#### [Your instructions]
Copy out each line featuring the string "początku" from the entries beneath.

[Saved entries]

========================================================================

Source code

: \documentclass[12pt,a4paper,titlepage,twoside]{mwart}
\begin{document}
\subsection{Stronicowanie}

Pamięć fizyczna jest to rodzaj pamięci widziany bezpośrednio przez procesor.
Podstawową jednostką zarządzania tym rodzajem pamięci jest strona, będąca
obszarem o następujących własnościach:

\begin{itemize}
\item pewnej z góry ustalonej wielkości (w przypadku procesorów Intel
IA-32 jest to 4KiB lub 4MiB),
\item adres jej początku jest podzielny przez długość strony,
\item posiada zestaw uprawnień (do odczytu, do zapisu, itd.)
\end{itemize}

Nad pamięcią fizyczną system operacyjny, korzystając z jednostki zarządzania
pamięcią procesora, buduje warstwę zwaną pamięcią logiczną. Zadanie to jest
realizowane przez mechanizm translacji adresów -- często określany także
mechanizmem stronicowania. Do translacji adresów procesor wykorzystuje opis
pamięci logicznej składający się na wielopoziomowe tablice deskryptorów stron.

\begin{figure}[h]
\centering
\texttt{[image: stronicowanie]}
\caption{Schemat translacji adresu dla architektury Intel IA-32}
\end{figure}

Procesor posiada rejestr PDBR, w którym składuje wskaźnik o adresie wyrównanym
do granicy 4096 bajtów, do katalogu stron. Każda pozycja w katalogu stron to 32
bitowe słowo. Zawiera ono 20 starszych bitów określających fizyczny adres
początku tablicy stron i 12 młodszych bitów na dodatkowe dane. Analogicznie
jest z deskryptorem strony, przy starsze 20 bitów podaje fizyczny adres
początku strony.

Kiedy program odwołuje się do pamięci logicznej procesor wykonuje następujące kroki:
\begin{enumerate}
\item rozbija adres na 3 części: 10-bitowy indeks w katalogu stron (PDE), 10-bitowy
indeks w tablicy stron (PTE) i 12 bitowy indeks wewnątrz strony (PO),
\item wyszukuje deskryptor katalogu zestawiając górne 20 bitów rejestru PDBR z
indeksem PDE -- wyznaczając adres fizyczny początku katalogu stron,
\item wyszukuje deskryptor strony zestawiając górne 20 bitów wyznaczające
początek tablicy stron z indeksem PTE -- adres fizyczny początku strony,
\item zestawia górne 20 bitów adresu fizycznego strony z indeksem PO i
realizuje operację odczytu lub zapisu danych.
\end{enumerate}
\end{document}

========================================================================

#### [Answer for this exercise]
\item adres jej początku jest podzielny przez długość strony,
początku tablicy stron i 12 młodszych bitów na dodatkowe dane. Analogicznie
początku strony.
indeksem PDE -- wyznaczając adres fizyczny początku katalogu stron,
początek tablicy stron z indeksem PTE -- adres fizyczny początku strony,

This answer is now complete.